[[ Supplied data open ]]

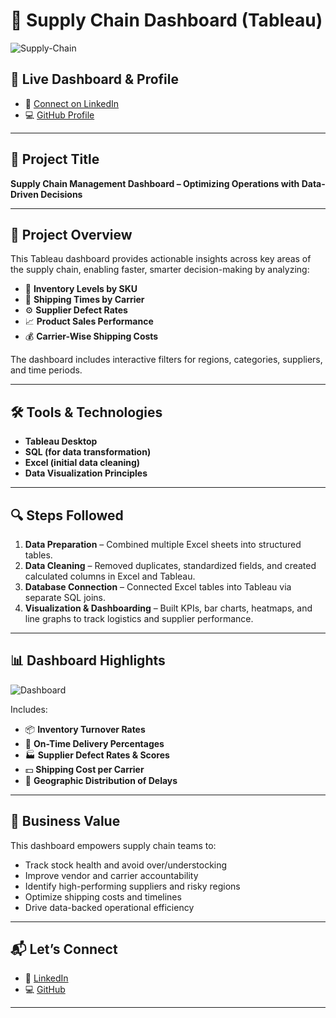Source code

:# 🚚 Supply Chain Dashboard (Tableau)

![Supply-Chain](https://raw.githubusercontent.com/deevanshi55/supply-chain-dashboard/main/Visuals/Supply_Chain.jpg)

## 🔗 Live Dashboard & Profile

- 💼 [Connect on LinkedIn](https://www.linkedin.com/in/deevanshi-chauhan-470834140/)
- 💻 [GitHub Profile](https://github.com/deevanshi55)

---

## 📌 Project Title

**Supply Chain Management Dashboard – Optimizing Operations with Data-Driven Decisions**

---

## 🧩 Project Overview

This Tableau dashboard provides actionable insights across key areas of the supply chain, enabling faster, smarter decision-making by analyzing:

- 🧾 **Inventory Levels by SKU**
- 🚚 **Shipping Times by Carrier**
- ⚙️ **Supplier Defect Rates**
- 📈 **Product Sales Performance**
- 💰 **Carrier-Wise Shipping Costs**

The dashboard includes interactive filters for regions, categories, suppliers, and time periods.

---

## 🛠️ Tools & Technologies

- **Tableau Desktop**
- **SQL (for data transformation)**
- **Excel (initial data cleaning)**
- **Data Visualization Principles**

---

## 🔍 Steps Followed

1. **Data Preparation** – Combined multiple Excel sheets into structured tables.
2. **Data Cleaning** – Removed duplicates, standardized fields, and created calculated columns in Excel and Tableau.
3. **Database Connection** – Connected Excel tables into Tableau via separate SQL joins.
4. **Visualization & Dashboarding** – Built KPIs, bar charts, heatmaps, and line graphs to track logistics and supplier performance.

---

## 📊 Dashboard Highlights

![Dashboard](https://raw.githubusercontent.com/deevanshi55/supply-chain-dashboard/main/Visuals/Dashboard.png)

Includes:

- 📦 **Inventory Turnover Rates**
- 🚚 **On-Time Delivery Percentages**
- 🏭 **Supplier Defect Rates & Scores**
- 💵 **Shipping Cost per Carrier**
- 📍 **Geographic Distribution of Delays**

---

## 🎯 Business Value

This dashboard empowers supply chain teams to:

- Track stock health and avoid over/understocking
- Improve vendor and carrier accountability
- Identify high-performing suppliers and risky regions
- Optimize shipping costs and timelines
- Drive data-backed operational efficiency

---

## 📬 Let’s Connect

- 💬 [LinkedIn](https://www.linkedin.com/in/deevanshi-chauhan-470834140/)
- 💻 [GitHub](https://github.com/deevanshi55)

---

[[ Supplied data closed ]]

Reproduce the data exactly, please, and omit its pictures.

Finished task |
Source code

:# 🚚 Supply Chain Dashboard (Tableau)

![Supply-Chain](https://raw.githubusercontent.com/deevanshi55/supply-chain-dashboard/main/Visuals/Supply_Chain.jpg)

## 🔗 Live Dashboard & Profile

- 💼 [Connect on LinkedIn](https://www.linkedin.com/in/deevanshi-chauhan-470834140/)
- 💻 [GitHub Profile](https://github.com/deevanshi55)

---

## 📌 Project Title

**Supply Chain Management Dashboard – Optimizing Operations with Data-Driven Decisions**

---

## 🧩 Project Overview

This Tableau dashboard provides actionable insights across key areas of the supply chain, enabling faster, smarter decision-making by analyzing:

- 🧾 **Inventory Levels by SKU**
- 🚚 **Shipping Times by Carrier**
- ⚙️ **Supplier Defect Rates**
- 📈 **Product Sales Performance**
- 💰 **Carrier-Wise Shipping Costs**

The dashboard includes interactive filters for regions, categories, suppliers, and time periods.

---

## 🛠️ Tools & Technologies

- **Tableau Desktop**
- **SQL (for data transformation)**
- **Excel (initial data cleaning)**
- **Data Visualization Principles**

---

## 🔍 Steps Followed

1. **Data Preparation** – Combined multiple Excel sheets into structured tables.
2. **Data Cleaning** – Removed duplicates, standardized fields, and created calculated columns in Excel and Tableau.
3. **Database Connection** – Connected Excel tables into Tableau via separate SQL joins.
4. **Visualization & Dashboarding** – Built KPIs, bar charts, heatmaps, and line graphs to track logistics and supplier performance.

---

## 📊 Dashboard Highlights

![Dashboard](https://raw.githubusercontent.com/deevanshi55/supply-chain-dashboard/main/Visuals/Dashboard.png)

Includes:

- 📦 **Inventory Turnover Rates**
- 🚚 **On-Time Delivery Percentages**
- 🏭 **Supplier Defect Rates & Scores**
- 💵 **Shipping Cost per Carrier**
- 📍 **Geographic Distribution of Delays**

---

## 🎯 Business Value

This dashboard empowers supply chain teams to:

- Track stock health and avoid over/understocking
- Improve vendor and carrier accountability
- Identify high-performing suppliers and risky regions
- Optimize shipping costs and timelines
- Drive data-backed operational efficiency

---

## 📬 Let’s Connect

- 💬 [LinkedIn](https://www.linkedin.com/in/deevanshi-chauhan-470834140/)
- 💻 [GitHub](https://github.com/deevanshi55)

---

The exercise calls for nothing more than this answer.